● **What the task requires**:
Output all of the data below without changing a word, and exclude the pictures.

[Stored data]
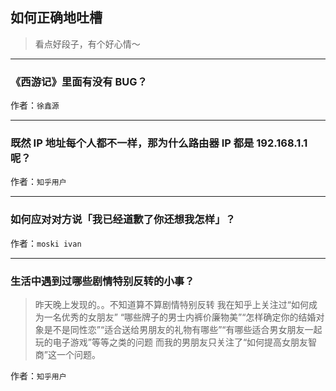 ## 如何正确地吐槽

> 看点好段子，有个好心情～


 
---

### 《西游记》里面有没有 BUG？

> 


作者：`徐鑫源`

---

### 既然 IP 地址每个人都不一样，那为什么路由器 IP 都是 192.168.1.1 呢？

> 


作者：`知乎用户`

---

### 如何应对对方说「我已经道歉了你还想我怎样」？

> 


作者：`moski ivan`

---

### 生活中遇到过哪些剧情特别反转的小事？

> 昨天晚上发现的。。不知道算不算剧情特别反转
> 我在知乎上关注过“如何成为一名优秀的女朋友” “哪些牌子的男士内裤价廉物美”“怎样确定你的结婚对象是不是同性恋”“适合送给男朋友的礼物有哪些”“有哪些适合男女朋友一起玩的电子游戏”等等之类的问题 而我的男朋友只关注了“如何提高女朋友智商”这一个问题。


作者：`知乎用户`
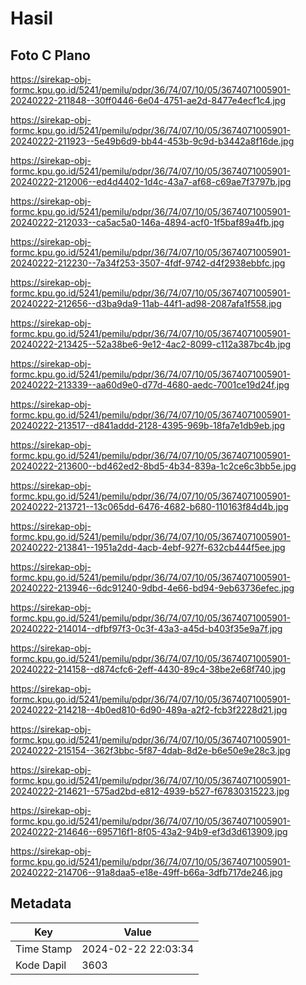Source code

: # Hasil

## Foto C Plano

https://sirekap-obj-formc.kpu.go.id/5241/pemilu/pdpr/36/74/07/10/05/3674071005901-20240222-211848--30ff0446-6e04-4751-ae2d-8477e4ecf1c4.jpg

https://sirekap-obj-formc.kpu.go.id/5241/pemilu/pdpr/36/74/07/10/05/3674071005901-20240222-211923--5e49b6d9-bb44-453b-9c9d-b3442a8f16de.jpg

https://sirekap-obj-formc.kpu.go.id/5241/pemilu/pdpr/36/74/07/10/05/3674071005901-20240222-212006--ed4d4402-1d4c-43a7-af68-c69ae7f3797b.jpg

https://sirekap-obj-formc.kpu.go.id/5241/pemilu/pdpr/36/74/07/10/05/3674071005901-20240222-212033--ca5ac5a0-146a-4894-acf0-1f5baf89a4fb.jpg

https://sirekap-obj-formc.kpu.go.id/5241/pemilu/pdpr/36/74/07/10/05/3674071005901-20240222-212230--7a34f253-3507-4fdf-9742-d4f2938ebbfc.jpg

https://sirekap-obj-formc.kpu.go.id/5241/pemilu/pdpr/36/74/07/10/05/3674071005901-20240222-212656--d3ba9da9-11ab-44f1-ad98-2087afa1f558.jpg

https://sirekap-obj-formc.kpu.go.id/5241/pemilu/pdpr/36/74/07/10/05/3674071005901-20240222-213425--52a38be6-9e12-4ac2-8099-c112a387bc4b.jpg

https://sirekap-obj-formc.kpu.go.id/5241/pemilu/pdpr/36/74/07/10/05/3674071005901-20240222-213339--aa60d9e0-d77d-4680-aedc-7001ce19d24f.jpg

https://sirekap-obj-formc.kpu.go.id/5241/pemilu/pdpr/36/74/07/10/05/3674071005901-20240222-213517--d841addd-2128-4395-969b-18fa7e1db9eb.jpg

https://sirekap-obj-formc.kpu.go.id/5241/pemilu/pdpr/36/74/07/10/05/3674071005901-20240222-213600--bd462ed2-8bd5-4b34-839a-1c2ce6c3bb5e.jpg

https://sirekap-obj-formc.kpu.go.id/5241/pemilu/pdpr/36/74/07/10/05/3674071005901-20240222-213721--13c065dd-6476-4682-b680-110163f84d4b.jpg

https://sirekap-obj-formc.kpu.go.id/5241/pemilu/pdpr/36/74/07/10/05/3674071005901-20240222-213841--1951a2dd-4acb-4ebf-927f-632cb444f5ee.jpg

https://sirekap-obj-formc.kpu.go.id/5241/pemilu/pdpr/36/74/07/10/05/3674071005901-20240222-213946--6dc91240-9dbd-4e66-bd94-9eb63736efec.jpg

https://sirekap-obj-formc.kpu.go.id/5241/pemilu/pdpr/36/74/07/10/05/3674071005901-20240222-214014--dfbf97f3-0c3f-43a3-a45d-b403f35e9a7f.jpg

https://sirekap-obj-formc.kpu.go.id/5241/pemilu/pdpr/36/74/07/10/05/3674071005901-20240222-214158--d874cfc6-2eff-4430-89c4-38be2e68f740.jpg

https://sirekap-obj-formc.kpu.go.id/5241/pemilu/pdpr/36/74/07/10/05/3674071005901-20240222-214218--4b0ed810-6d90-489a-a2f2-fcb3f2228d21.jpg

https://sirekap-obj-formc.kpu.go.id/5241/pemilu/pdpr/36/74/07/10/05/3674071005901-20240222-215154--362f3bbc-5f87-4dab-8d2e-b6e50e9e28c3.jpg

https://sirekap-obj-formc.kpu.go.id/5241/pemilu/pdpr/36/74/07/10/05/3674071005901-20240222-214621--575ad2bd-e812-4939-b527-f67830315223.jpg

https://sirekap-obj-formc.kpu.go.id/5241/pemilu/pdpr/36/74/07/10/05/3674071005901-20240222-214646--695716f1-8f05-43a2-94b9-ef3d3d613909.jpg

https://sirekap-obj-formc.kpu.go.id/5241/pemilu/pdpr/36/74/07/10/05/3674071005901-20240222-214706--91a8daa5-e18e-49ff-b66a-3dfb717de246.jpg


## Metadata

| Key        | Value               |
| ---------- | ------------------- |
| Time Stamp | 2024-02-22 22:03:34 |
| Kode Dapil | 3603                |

● **Written answer**:
 ## 如何正确地吐槽

> 看点好段子，有个好心情～


 
---

### 《西游记》里面有没有 BUG？

> 


作者：`徐鑫源`

---

### 既然 IP 地址每个人都不一样，那为什么路由器 IP 都是 192.168.1.1 呢？

> 


作者：`知乎用户`

---

### 如何应对对方说「我已经道歉了你还想我怎样」？

> 


作者：`moski ivan`

---

### 生活中遇到过哪些剧情特别反转的小事？

> 昨天晚上发现的。。不知道算不算剧情特别反转
> 我在知乎上关注过“如何成为一名优秀的女朋友” “哪些牌子的男士内裤价廉物美”“怎样确定你的结婚对象是不是同性恋”“适合送给男朋友的礼物有哪些”“有哪些适合男女朋友一起玩的电子游戏”等等之类的问题 而我的男朋友只关注了“如何提高女朋友智商”这一个问题。


作者：`知乎用户`
Source code

: # Hasil

## Foto C Plano

https://sirekap-obj-formc.kpu.go.id/5241/pemilu/pdpr/36/74/07/10/05/3674071005901-20240222-211848--30ff0446-6e04-4751-ae2d-8477e4ecf1c4.jpg

https://sirekap-obj-formc.kpu.go.id/5241/pemilu/pdpr/36/74/07/10/05/3674071005901-20240222-211923--5e49b6d9-bb44-453b-9c9d-b3442a8f16de.jpg

https://sirekap-obj-formc.kpu.go.id/5241/pemilu/pdpr/36/74/07/10/05/3674071005901-20240222-212006--ed4d4402-1d4c-43a7-af68-c69ae7f3797b.jpg

https://sirekap-obj-formc.kpu.go.id/5241/pemilu/pdpr/36/74/07/10/05/3674071005901-20240222-212033--ca5ac5a0-146a-4894-acf0-1f5baf89a4fb.jpg

https://sirekap-obj-formc.kpu.go.id/5241/pemilu/pdpr/36/74/07/10/05/3674071005901-20240222-212230--7a34f253-3507-4fdf-9742-d4f2938ebbfc.jpg

https://sirekap-obj-formc.kpu.go.id/5241/pemilu/pdpr/36/74/07/10/05/3674071005901-20240222-212656--d3ba9da9-11ab-44f1-ad98-2087afa1f558.jpg

https://sirekap-obj-formc.kpu.go.id/5241/pemilu/pdpr/36/74/07/10/05/3674071005901-20240222-213425--52a38be6-9e12-4ac2-8099-c112a387bc4b.jpg

https://sirekap-obj-formc.kpu.go.id/5241/pemilu/pdpr/36/74/07/10/05/3674071005901-20240222-213339--aa60d9e0-d77d-4680-aedc-7001ce19d24f.jpg

https://sirekap-obj-formc.kpu.go.id/5241/pemilu/pdpr/36/74/07/10/05/3674071005901-20240222-213517--d841addd-2128-4395-969b-18fa7e1db9eb.jpg

https://sirekap-obj-formc.kpu.go.id/5241/pemilu/pdpr/36/74/07/10/05/3674071005901-20240222-213600--bd462ed2-8bd5-4b34-839a-1c2ce6c3bb5e.jpg

https://sirekap-obj-formc.kpu.go.id/5241/pemilu/pdpr/36/74/07/10/05/3674071005901-20240222-213721--13c065dd-6476-4682-b680-110163f84d4b.jpg

https://sirekap-obj-formc.kpu.go.id/5241/pemilu/pdpr/36/74/07/10/05/3674071005901-20240222-213841--1951a2dd-4acb-4ebf-927f-632cb444f5ee.jpg

https://sirekap-obj-formc.kpu.go.id/5241/pemilu/pdpr/36/74/07/10/05/3674071005901-20240222-213946--6dc91240-9dbd-4e66-bd94-9eb63736efec.jpg

https://sirekap-obj-formc.kpu.go.id/5241/pemilu/pdpr/36/74/07/10/05/3674071005901-20240222-214014--dfbf97f3-0c3f-43a3-a45d-b403f35e9a7f.jpg

https://sirekap-obj-formc.kpu.go.id/5241/pemilu/pdpr/36/74/07/10/05/3674071005901-20240222-214158--d874cfc6-2eff-4430-89c4-38be2e68f740.jpg

https://sirekap-obj-formc.kpu.go.id/5241/pemilu/pdpr/36/74/07/10/05/3674071005901-20240222-214218--4b0ed810-6d90-489a-a2f2-fcb3f2228d21.jpg

https://sirekap-obj-formc.kpu.go.id/5241/pemilu/pdpr/36/74/07/10/05/3674071005901-20240222-215154--362f3bbc-5f87-4dab-8d2e-b6e50e9e28c3.jpg

https://sirekap-obj-formc.kpu.go.id/5241/pemilu/pdpr/36/74/07/10/05/3674071005901-20240222-214621--575ad2bd-e812-4939-b527-f67830315223.jpg

https://sirekap-obj-formc.kpu.go.id/5241/pemilu/pdpr/36/74/07/10/05/3674071005901-20240222-214646--695716f1-8f05-43a2-94b9-ef3d3d613909.jpg

https://sirekap-obj-formc.kpu.go.id/5241/pemilu/pdpr/36/74/07/10/05/3674071005901-20240222-214706--91a8daa5-e18e-49ff-b66a-3dfb717de246.jpg


## Metadata

| Key        | Value               |
| ---------- | ------------------- |
| Time Stamp | 2024-02-22 22:03:34 |
| Kode Dapil | 3603                |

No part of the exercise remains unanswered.